MONTGOMERY, Ala –The Alabama Law Enforcement Agency and several law enforcement associations have thrown their support behind an effort to ban firearm modifications that allow semi-automatic weapons to fire multiple rounds in quick succession.
That effort is led by Rep. Phillip Ensler, D-Montgomery, who earlier this year filed House Bill 35. It bans the possession of certain modified firearms, making it punishable with a minimum 100 hours of community service and a Class C felony upon second or subsequent violations.
More specifically, the bill would ban trigger activators, which are firearm modifications that allow a semi-automatic weapon – which requires a pull of the trigger for every round discharged – to shoot automatically with a single manual pull of the trigger.
On Tuesday, Ensler said that not only had ALEA endorsed HB35, but so too had the Fraternal Order of Police, the District Attorneys Association, and the Sheriffs Association.
Everette Johnson, president of the Alabama Fraternal Order of Police, said that law enforcement encounters with individuals in possession of modified firearms have increased as well, and that he and his organization felt strongly in its decision to back Ensler’s proposal.
“Officers on the street are faced with tremendous dangers day in and day out, and these modifications to these handguns making semi-automatic weapons into fully automatic is just another danger to our public safety, as well as our law enforcement,” Johnson told ADN.
“I think (the bill) would give officers the opportunity to make an arrest and get that weapon off the street, (and) it would empower our judicial system to prosecute these people in a much more timely manner. It just gives us another avenue of stopping this behavior and getting these perpetrators off the street.”
The bill has also amassed some support among Republicans, including from Rep. Ron Bolton, R-Northport, who previously told ADN that he supported the measure due to the high rates of gun violence in Birmingham, which lies just 20 miles northeast of his district.
Gun violence in Alabama has increased in recent years, with the rate of gun deaths increasing by 54% from 2012 to 2021, far higher than the national rate of 39% during the same time period. Today, an average of roughly 1,150 Alabamians die from gun violence every year, and 3,065 wounded, the 4th-highest rate of gun violence in the nation.
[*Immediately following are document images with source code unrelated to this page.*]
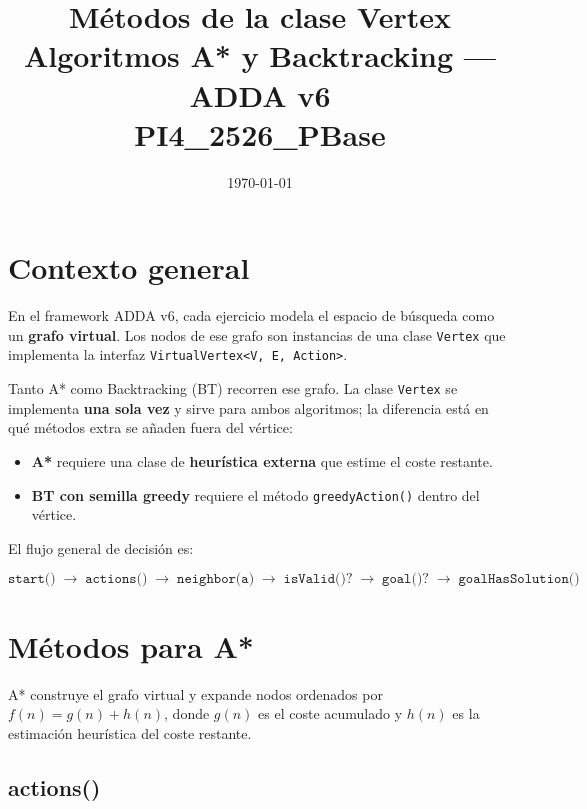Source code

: \documentclass[12pt, a4paper]{article}
\title{
  \textbf{Métodos de la clase Vertex}\\[0.4em]
  \large Algoritmos A* y Backtracking --- ADDA v6\\[0.2em]
  \normalsize PI4\_2526\_PBase
}
\author{}
\date{\today}
\begin{document}
\maketitle
\tableofcontents
\newpage

\section{Contexto general}

En el framework ADDA v6, cada ejercicio modela el espacio de búsqueda como un \textbf{grafo virtual}. Los nodos de ese grafo son instancias de una clase \texttt{Vertex} que implementa la interfaz \texttt{VirtualVertex<V, E, Action>}.

Tanto A* como Backtracking (BT) recorren ese grafo. La clase \texttt{Vertex} se implementa \textbf{una sola vez} y sirve para ambos algoritmos; la diferencia está en qué métodos extra se añaden fuera del vértice:

\begin{itemize}
  \item \textbf{A*} requiere una clase de \textbf{heurística externa} que estime el coste restante.
  \item \textbf{BT con semilla greedy} requiere el método \texttt{greedyAction()} dentro del vértice.
\end{itemize}

El flujo general de decisión es:

\[
\texttt{start()} \;\longrightarrow\; \texttt{actions()} \;\longrightarrow\; \texttt{neighbor(a)} \;\longrightarrow\; \texttt{isValid()?} \;\longrightarrow\; \texttt{goal()?} \;\longrightarrow\; \texttt{goalHasSolution()}
\]

\section{Métodos para A*}

A* construye el grafo virtual y expande nodos ordenados por $f(n) = g(n) + h(n)$, donde $g(n)$ es el coste acumulado y $h(n)$ es la estimación heurística del coste restante.

\subsection{actions()}
\end{document}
Ensler had introduced a near-identical bill last year in the wake of the deadly Dadeville birthday party shooting, an incident that left four people dead and 32 injured. The bill saw some success in committees, but ultimately never became law.
Ensler refiled the bill last December, though this time with one minor change.
Unlike the previous version, the latest version of the bill would make a first-time violation punishable with community service, and not the Class C felony charge that would apply in second and subsequent violations.
The change, Ensler told ADN, was due to the disproportionate number of younger Alabamians often found in possession of modified firearms, a younger population that Ensler argued would be better served by being granted a chance to avoid a felony conviction upon first violations.
As of Wednesday, the bill is eligible to be selected by the House Rule Committee to be placed on the House agenda, with its earliest possible appearance on the House floor being the week beginning on April 14.
Ensler told ADN that he is currently in talks with members of the Alabama Senate to get a companion bill filed in that chamber, in the hopes of the bill reaching Gov. Kay Ivey’s desk sooner as the 2024 legislative session reaches its final weeks.